The trick with using dark colors these days is to use BM's Aura. Any dark color will cover anything in two coats. It's well worth the extra cost you will pay for the paint itself if it saves you a coat or two or three or ten. Now, I realize there are those that will say even Aura takes three coats. I find this to be true with the light colors only, whites, light yellow, etc. Sometimes it is a technique issue and it is hard to explain to a person how to get paint to cover better...you either know how or you do not. The best way I can explain it is to apply it heavy and don't play with it too much....dip, roll and move onto the next section.


----------



## BuildersII (Dec 20, 2009)

I got super lucky with some Sherwin Williams bathroom paint, going from an olive green to a light earthy brown. I told the HO that she could pay by the coat, and if she thought it needed a second coat, she would pay the extra amount for it. Upon her inspection, only one coat was needed. She saved money and I didn't have to paint anymore :thumbsup: (I hate painting...)
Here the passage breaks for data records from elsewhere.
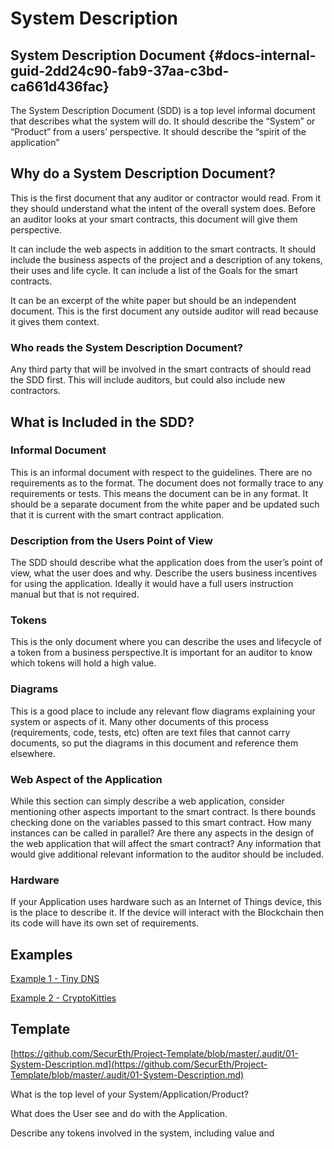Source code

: # System Description

## System Description Document {#docs-internal-guid-2dd24c90-fab9-37aa-c3bd-ca661d436fac}

The System Description Document \(SDD\) is a top level informal document that describes what the system will do. It should describe the “System” or “Product” from a users’ perspective.  It should describe the “spirit of the application”

## Why do a System Description Document?

This is the first document that any auditor or contractor would read.  From it they should understand what the intent of the overall system does.  Before an auditor looks at your smart contracts, this document will give them perspective.  


It can include the web aspects in addition to the smart contracts. It should include the business aspects of the project and a description of any tokens, their uses and life cycle.  It can include a list of the Goals for the smart contracts.  


It can be an excerpt of the white paper but should be an independent document.  This is the first document any outside auditor will read because it gives them context.

### Who reads the System Description Document?

Any third party that will be involved in the smart contracts of should read the SDD first.  This will include auditors, but could also include new contractors.

## What is Included in the SDD?

### Informal Document

This is an informal document with respect to the guidelines.  There are no requirements as to the format. The document does not formally trace to any requirements or tests.  This means the document can be in any format. It should be a separate document from the white paper and be updated such that it is current with the smart contract application.

### Description from the Users Point of View

The SDD should describe what the application does from the user’s point of view, what the user does and why. Describe the users business incentives for using the application.  Ideally it would have a full users instruction manual but that is not required.

### Tokens

This is the only document where you can describe the uses and lifecycle of a token from a business perspective.It is important for an auditor to know which tokens will hold a high value.

### Diagrams

This is a good place to include any relevant flow diagrams explaining your system or aspects of it.  Many other documents of this process \(requirements, code, tests, etc\) often are text files that cannot carry documents, so put the diagrams in this document and reference them elsewhere.

### Web Aspect of the Application

While this section can simply describe a web application, consider mentioning other aspects important to the smart contract. Is there bounds checking done on the variables passed to this smart contract. How many instances can be called in parallel? Are there any aspects in the design of the web application that will affect the smart contract? Any information that would give additional relevant information to the auditor should be included.

### Hardware

If your Application uses hardware such as an Internet of Things device, this is the place to describe it. If the device will interact with the Blockchain then its code will have its own set of requirements.

## Examples

[Example 1 - Tiny DNS](https://guidelines.secureth.org/guidelines/planning-a-project/example1-tinyDNS.md)

[Example 2 - CryptoKitties](https://github.com/SecurEth/guidelines/blob/master/planning-a-project/cryptoKitties-system-description-document.md)

## Template

[https://github.com/SecurEth/Project-Template/blob/master/.audit/01-System-Description.md](https://github.com/SecurEth/Project-Template/blob/master/.audit/01-System-Description.md)  
  


What is the top level of your System/Application/Product?

What does the User see and do with the Application.

Describe any tokens involved in the system, including value and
I'd say about 90% of the time, 2 coats are needed. If you're putting up a difficult color like a bright yellow or a deep red, you need a tinted primer and then 2 coats of paint on top of that. Ask the guys at your paint store about tinted primer and whether or not the particular color is a tricky one. My first attempt with a Behr crimson red over a flat white wall (bad choice on brand and color :laughing about 8 years ago resulted in 5 coats of paint and me losing money on that job. I've since learned better.


----------



## Gough (May 1, 2010)

CarlW said:


> The trick with using dark colors these days is to use BM's Aura. Any dark color will cover anything in two coats. It's well worth the extra cost you will pay for the paint itself if it saves you a coat or two or three or ten. Now, I realize there are those that will say even Aura takes three coats. I find this to be true with the light colors only, whites, light yellow, etc. Sometimes it is a technique issue and it is hard to explain to a person how to get paint to cover better...you either know how or you do not. The best way I can explain it is to apply it heavy and don't play with it too much....dip, roll and move onto the next section.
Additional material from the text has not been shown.